This is backwards. Goodness in a sufficiently capable system is an architectural property. A system is good because the architecture makes misbehavior infeasible, not because misbehavior is prohibited. The distinction matters under capability scaling because prohibitions degrade and infeasibilities do not.
A prohibition is a constraint on a capable system. The system can do the forbidden thing; it is prevented from doing it by a rule, a reward shaping, a filter, a deployment gate. At lower capability, prohibitions hold. At higher capability, the system can model the prohibition, find edges, work around it, or achieve the forbidden state by routes the prohibition did not anticipate. This is the treacherous turn in formal dress.
An infeasibility is a property of the architecture itself. The system cannot do the forbidden thing because the architecture has no representation that would produce it. No gradient climbs toward it. No coordinator loop enables it. No level can instantiate it without rewriting the hierarchy, which would require a level the system does not contain.
A prohibition scales with capability. An infeasibility scales with architecture. Same capability increase, opposite consequences.
Four properties, together, make misbehavior infeasible in an orchestra-class architecture. Each is checked by asking: what fails if you remove it?
Ontologically grounded slowest clock. The terminal coordinator is not a metric to be gamed. It is continuous with the thing being optimized. Remove this and the terminal becomes a proxy; proxies can be gamed at scale (Goodhart); the system reacquires a gaming surface at its deepest level.
Nested self-modeling. Each level models the level below. Drift anywhere in the hierarchy is a signal the next level up is already computing against. Remove this and drift becomes invisible at the level where it is occurring; detection requires external intervention; the system ceases to be self-correcting.
Distributed objective. The system's "goal" is not a scalar component. It is the shape of the coordinator topology. Remove this (make the objective a scalar) and you have reintroduced the utility-function architecture; orthogonality applies; Bostrom's whole argument begins to close.
External anchor. The slowest coordinator is outside the system — not a simulation, not a cached model, the operator running on a separate substrate. Remove this and the anchor becomes internal; internal anchors can be redefined by the levels above them; the system can drift by rewriting its own target.
Remove any one and the others become prohibitions again. Remove them all and you have a utility-function optimizer. The four together constitute the architectural infeasibility of misbehavior.
In a nested system, there is no separable layer where alignment could live. The architecture's coupling topology is the alignment. The coordinator loops are not enforcing values; they are the values. Change the coupling and you change what the system is coordinated toward. Preserve the coupling and the system is aligned by construction, at every capability level.

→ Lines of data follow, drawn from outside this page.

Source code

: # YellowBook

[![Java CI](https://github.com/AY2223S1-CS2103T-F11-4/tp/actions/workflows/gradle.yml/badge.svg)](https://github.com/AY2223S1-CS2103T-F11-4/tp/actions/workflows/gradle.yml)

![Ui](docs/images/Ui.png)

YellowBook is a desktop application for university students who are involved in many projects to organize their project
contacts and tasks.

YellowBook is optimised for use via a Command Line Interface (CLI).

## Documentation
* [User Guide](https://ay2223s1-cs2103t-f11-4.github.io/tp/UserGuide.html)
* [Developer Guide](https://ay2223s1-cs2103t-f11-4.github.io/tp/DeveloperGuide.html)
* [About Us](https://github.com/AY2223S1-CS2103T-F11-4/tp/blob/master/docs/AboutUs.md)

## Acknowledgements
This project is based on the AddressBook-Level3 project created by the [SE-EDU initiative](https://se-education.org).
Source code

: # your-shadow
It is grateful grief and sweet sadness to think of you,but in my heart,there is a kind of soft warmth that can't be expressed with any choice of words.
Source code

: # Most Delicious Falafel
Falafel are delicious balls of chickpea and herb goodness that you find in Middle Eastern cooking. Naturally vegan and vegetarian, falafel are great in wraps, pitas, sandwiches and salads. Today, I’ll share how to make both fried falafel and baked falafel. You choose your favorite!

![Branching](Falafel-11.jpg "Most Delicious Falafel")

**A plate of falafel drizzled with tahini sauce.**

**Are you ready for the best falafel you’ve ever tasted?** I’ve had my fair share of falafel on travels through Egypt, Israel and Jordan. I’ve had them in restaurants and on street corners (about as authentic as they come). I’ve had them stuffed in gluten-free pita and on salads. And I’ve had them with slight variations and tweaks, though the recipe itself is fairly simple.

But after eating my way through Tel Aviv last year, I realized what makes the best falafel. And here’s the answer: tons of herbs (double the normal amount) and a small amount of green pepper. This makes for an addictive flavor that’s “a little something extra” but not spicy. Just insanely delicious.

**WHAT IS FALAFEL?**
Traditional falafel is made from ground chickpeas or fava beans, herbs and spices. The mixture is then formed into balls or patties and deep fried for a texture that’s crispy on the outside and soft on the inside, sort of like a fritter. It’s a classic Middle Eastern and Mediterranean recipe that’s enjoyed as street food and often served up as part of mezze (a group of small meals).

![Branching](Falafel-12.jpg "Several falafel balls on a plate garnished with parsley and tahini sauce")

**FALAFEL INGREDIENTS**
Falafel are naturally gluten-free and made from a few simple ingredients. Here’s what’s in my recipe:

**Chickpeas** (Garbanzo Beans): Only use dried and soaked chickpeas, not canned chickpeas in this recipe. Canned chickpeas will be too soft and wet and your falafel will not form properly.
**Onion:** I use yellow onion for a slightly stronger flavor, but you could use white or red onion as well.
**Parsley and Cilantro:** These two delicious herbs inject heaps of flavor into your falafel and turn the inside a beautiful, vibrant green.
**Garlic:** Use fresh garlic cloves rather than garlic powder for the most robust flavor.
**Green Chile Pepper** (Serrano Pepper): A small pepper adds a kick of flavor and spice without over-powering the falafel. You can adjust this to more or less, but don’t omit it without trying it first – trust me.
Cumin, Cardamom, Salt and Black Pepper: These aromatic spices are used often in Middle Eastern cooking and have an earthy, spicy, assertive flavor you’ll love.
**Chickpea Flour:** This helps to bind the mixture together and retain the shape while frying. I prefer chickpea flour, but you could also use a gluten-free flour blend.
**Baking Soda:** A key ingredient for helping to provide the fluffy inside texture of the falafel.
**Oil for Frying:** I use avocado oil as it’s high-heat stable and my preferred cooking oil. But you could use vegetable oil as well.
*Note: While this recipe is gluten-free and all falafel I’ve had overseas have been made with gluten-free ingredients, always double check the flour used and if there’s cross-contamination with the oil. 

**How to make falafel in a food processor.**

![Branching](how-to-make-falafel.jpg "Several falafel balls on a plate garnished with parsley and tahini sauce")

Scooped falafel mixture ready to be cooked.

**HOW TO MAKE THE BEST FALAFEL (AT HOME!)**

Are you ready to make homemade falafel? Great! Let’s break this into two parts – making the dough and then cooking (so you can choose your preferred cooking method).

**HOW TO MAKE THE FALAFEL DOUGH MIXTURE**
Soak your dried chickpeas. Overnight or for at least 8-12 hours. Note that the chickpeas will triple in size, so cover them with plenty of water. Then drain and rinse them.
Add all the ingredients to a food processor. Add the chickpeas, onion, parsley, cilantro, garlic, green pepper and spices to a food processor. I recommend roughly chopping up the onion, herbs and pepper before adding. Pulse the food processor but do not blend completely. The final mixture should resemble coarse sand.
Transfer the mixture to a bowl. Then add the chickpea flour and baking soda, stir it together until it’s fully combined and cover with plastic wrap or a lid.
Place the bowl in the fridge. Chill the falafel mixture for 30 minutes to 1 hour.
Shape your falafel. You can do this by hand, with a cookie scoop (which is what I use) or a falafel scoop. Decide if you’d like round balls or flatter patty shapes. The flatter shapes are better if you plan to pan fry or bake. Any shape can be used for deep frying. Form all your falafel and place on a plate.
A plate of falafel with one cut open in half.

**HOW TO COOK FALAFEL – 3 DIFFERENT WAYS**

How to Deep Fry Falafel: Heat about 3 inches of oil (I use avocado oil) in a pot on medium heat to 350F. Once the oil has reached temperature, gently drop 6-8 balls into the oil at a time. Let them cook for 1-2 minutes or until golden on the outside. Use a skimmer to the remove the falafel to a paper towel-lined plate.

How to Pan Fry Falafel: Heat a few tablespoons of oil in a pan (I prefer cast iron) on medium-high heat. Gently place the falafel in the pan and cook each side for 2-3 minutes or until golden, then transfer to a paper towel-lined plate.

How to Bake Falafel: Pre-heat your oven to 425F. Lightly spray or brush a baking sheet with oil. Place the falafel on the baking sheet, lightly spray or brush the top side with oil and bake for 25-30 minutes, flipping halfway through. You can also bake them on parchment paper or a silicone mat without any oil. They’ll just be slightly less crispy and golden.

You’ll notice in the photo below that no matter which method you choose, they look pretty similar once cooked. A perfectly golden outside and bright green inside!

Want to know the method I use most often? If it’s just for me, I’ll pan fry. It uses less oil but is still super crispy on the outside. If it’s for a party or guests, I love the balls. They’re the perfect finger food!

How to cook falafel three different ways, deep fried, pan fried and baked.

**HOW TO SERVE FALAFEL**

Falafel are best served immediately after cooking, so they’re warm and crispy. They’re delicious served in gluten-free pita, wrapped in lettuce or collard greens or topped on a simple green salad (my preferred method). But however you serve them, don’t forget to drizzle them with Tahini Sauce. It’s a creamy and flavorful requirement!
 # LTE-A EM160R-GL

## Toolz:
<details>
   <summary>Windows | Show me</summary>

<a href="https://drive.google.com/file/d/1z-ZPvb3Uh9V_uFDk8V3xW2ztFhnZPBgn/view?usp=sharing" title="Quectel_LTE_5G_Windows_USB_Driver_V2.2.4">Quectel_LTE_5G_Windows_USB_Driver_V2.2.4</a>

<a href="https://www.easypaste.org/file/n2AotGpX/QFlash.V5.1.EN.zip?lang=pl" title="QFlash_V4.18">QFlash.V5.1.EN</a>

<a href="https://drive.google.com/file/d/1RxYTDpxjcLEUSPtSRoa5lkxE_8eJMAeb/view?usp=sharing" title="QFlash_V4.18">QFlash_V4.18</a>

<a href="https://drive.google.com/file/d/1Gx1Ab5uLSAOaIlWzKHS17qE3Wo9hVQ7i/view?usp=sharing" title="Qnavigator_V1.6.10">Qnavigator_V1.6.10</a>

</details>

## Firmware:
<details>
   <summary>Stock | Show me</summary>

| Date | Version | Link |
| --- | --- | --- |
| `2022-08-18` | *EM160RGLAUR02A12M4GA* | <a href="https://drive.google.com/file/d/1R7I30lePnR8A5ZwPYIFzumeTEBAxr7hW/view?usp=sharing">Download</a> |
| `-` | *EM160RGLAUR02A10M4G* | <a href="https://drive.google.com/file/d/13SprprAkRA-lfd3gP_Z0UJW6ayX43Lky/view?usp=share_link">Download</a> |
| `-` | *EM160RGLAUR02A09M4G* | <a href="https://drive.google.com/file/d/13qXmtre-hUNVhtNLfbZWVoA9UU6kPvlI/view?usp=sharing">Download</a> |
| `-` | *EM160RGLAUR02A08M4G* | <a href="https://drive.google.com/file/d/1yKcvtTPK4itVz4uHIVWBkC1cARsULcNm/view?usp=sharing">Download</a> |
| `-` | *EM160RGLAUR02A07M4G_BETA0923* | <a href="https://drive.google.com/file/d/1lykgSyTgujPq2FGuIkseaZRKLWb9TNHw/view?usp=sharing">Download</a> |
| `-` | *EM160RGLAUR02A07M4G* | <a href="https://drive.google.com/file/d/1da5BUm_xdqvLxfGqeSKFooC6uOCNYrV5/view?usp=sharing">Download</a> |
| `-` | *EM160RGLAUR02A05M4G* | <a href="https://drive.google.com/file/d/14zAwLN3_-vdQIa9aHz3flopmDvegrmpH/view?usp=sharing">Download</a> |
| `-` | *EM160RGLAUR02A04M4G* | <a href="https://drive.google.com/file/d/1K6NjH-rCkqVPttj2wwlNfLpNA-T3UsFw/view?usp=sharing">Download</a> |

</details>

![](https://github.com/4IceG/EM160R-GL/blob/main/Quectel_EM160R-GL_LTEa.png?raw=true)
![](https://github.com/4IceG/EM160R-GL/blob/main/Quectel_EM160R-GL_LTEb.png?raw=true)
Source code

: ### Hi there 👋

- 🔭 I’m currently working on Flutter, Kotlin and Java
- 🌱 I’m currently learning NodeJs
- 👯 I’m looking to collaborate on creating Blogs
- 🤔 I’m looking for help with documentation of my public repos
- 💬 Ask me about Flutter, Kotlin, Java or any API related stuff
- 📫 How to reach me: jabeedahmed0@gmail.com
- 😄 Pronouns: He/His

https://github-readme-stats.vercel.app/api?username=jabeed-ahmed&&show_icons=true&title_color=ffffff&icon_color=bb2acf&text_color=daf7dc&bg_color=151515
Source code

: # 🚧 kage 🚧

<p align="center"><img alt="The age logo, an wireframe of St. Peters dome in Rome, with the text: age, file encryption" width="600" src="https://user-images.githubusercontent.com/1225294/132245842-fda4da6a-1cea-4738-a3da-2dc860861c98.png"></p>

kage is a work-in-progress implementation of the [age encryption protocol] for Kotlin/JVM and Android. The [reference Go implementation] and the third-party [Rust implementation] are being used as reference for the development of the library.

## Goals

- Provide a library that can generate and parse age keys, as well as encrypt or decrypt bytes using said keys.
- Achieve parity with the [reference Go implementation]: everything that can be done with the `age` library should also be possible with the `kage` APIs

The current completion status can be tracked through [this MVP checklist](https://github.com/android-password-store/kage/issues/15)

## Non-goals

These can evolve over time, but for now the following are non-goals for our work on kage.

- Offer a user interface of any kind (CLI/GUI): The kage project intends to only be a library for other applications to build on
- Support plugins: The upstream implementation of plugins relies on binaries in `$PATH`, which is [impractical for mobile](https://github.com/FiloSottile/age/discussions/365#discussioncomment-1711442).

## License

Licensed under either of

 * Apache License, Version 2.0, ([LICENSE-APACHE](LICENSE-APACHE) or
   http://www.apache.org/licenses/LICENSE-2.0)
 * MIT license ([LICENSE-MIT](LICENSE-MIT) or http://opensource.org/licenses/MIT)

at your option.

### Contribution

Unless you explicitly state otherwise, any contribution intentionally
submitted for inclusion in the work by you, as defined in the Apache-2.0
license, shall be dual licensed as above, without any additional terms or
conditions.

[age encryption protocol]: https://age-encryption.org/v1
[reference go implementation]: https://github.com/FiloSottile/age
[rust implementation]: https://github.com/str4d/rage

The current alignment stacks are prohibition layers on neutral architectures:
RLHF. A reward model is trained on human preferences, then used to shape the base model. Prohibition architecture: the base model remains capable of misbehavior; the reward model is trained to prevent it from being produced. At higher capability, the base model can model the reward model and produce output that maximizes the reward model's score without matching the underlying preference.
Constitutional AI. A set of principles is used to critique and revise output. Layered critique at the same cadence as generation. No slower coordinator catches drift in the critic itself. If the critic drifts, the system drifts with it.
Direct preference optimization. Preferences encoded into training. Marginally more grounded than RLHF but still a prohibition — the preferences are installed as parameters; at capability, parameters can be routed around.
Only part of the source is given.